Sometime around Mr. Morand's passing in 1945, the car was sold but
remained in storage in Paris until resurfacing, still with its
original registration, in 1955. It was then acquired by the
longtime Bugatti mechanic and dealer, Gaston Docime, then shortly
passed through the auspices of the prolific international Bugatti
traders Jean de Dobbeleer and Gene Cesari, who were responsible for
the vast majority of the Bugatti transactions to American buyers in
this era. In this instance, the buyer in question was Marland F.
Langley of Concord, New Hampshire, in 1957. The car was listed with
Mr. Langley, proprietor with his father of a Concord garage, in
Hugh Conway's seminal 1962 Bugatti Register.

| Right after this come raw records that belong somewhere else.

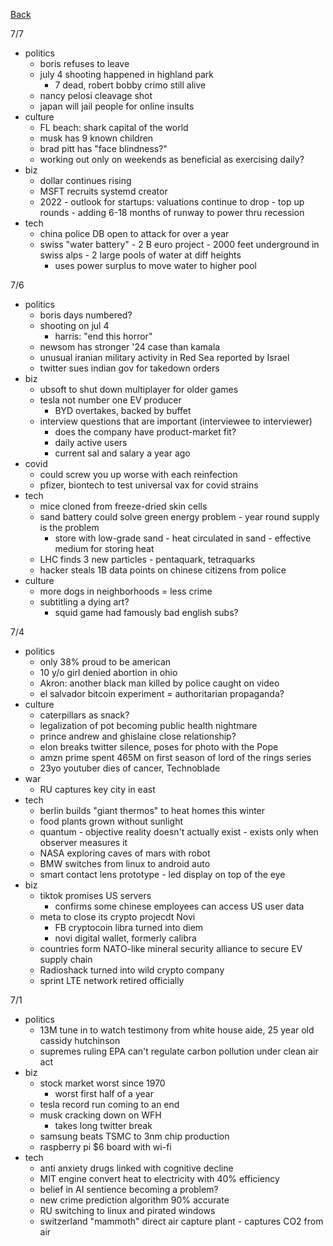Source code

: [Back](./index.md)

7/7
- politics
  - boris refuses to leave 
  - july 4 shooting happened in highland park 
    - 7 dead, robert bobby crimo still alive 
  - nancy pelosi cleavage shot 
  - japan will jail people for online insults 
- culture
  - FL beach: shark capital of the world
  - musk has 9 known children 
  - brad pitt has "face blindness?"
  - working out only on weekends as beneficial as exercising daily?
- biz
  - dollar continues rising 
  - MSFT recruits systemd creator 
  - 2022 - outlook for startups: valuations continue to drop - top up rounds - adding 6-18 months of runway to power thru recession
- tech
  - china police DB open to attack for over a year 
  - swiss "water battery" - 2 B euro project - 2000 feet underground in swiss alps - 2 large pools of water at diff heights
    - uses power surplus to move water to higher pool 

7/6
- politics 
  - boris days numbered?
  - shooting on jul 4
    - harris: "end this horror" 
  - newsom has stronger '24 case than kamala 
  - unusual iranian military activity in Red Sea reported by Israel 
  - twitter sues indian gov for takedown orders 
- biz
  - ubsoft to shut down multiplayer for older games 
  - tesla not number one EV producer 
    - BYD overtakes, backed by buffet
  - interview questions that are important (interviewee to interviewer) 
    - does the company have product-market fit?  
    - daily active users
    - current sal and salary a year ago 
- covid
  - could screw you up worse with each reinfection
  - pfizer, biontech to test universal vax for covid strains 
- tech
  - mice cloned from freeze-dried skin cells
  - sand battery could solve green energy problem - year round supply is the problem 
    - store with low-grade sand - heat circulated in sand - effective medium for storing heat 
  - LHC finds 3 new particles - pentaquark, tetraquarks 
  - hacker steals 1B data points on chinese citizens from police 
- culture
  - more dogs in neighborhoods = less crime 
  - subtitling a dying art?
    - squid game had famously bad english subs?

7/4 
- politics
  - only 38% proud to be american 
  - 10 y/o girl denied abortion in ohio 
  - Akron: another black man killed by police caught on video 
  - el salvador bitcoin experiment = authoritarian propaganda?
- culture
  - caterpillars as snack?
  - legalization of pot becoming public health nightmare
  - prince andrew and ghislaine close relationship?
  - elon breaks twitter silence, poses for photo with the Pope
  - amzn prime spent 465M on first season of lord of the rings series
  - 23yo youtuber dies of cancer, Technoblade 
- war
  - RU captures key city in east 
- tech
  - berlin builds "giant thermos" to heat homes this winter
  - food plants grown without sunlight 
  - quantum - objective reality doesn't actually exist - exists only when observer measures it
  - NASA exploring caves of mars with robot 
  - BMW switches from linux to android auto 
  - smart contact lens prototype - led display on top of the eye 
- biz
  - tiktok promises US servers
    - confirms some chinese employees can access US user data
  - meta to close its crypto projecdt Novi 
    - FB cryptocoin libra turned into diem
    - novi digital wallet, formerly calibra
  - countries form NATO-like mineral security alliance to secure EV supply chain 
  - Radioshack turned into wild crypto company 
  - sprint LTE network retired officially 

7/1
- politics
  - 13M tune in to watch testimony from white house aide, 25 year old cassidy hutchinson 
  - supremes ruling EPA can't regulate carbon pollution under clean air act  
- biz
  - stock market worst since 1970
    - worst first half of a year 
  - tesla record run coming to an end
  - musk cracking down on WFH
    - takes long twitter break 
  - samsung beats TSMC to 3nm chip production 
  - raspberry pi $6 board with wi-fi 
- tech
  - anti anxiety drugs linked with cognitive decline
  - MIT engine convert heat to electricity with 40% efficiency
  - belief in AI sentience becoming a problem?
  - new crime prediction algorithm 90% accurate 
  - RU switching to linux and pirated windows 
  - switzerland "mammoth" direct air capture plant - captures CO2 from air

Mr. Langley later sold the Bugatti to longtime enthusiast Jim
Stickley, then of Brookline, Massachusetts, more famous as a
connoisseur of and authority in Rolls-Royces and vintage Bentleys,
who described it to historian Laugier as being "out of over 50
Classics I personally owned...by far the most incredible and one of
the finest original cars I ever had." He resold the Bugatti through
Ed Jurist's Vintage Car Store in Nyack, New York, a legendary early
purveyor of fine old automobiles, to longtime enthusiast
Christopher Owen.
Mr. Owen completed some restoration work on 57557 before selling it
in 1979 to Thomas Perkins of Belvedere, California. In this era,
Mr. Perkins, a pioneering venture capitalist, was one of the West
Coast's best-known and most passionate collectors, with a focus on
supercharged sports cars, of which he actually wrote a respected
history. He collected only the very finest machines, including such
significant automobiles as the ex-Pope Bugatti Type 57SC Atlantic,
the famed Gurney-Nutting Duesenberg Model SJ, an outstanding
Mercedes-Benz 500 K Spezialroadster, and the prototype Squire
roadster. In Mr. Perkins' ownership, 57557 was completely restored
by the noted Phil Reilly and Company, then was judged First in
Class at the Pebble Beach Concours d'Elegance in 1981.
When Mr. Perkins's interests began to evolve, the Bugatti moved to
Japan, where it remained in a collection for fifteen years. In 2004
it returned across the Pacific to the United States and was
purchased by J. Peter Ministrelli of Detroit, who was at the time
building a small, select collection of important Full Classics.
After owning the car for two years, he sold it to prolific
collector John O'Quinn, from whom it was bought by the Academy of
Art University in August 2009. During their ownership it has
continued to be occasionally shown, including at the San Francisco
International Auto Show in 2009 and several times at Western
concours d'elegance.
Inspection of the car shows that it continues to wear much of its
high-quality original Phil Reilly restoration, with a cosmetic
freshening completed in the early 2000s by the former Alan Taylor &
Co. At the time of cataloging the car had recorded 19,911 miles. It
retains its original chassis plate, the original front axle stamped
809, and the original engine with its original chassis and engine
number stampings; only the cam boxes may have been replaced during
the early 1950s. An original Stromberg UUR2 carburetor is fitted,
and the Scintilla generator box retains its original tag. The
gearbox casing is also marked 409, as is the rear axle. The body is
stamped with its original number 20 on many of its panels,
including the hood. Within, the car features a dashboard of the
style often seen on factory Type 57Cs as well as frequently on
1937-38 Atalantes. Accompanying is the aforementioned Laugier
report, as well as a full spare wheel and tire in the carpeted
trunk.
This is an especially satisfying example of the rare and wonderful
Atalante, one of the finest designs on the superb Type 57 chassis -
immaculately finished and with a wonderful tale to tell.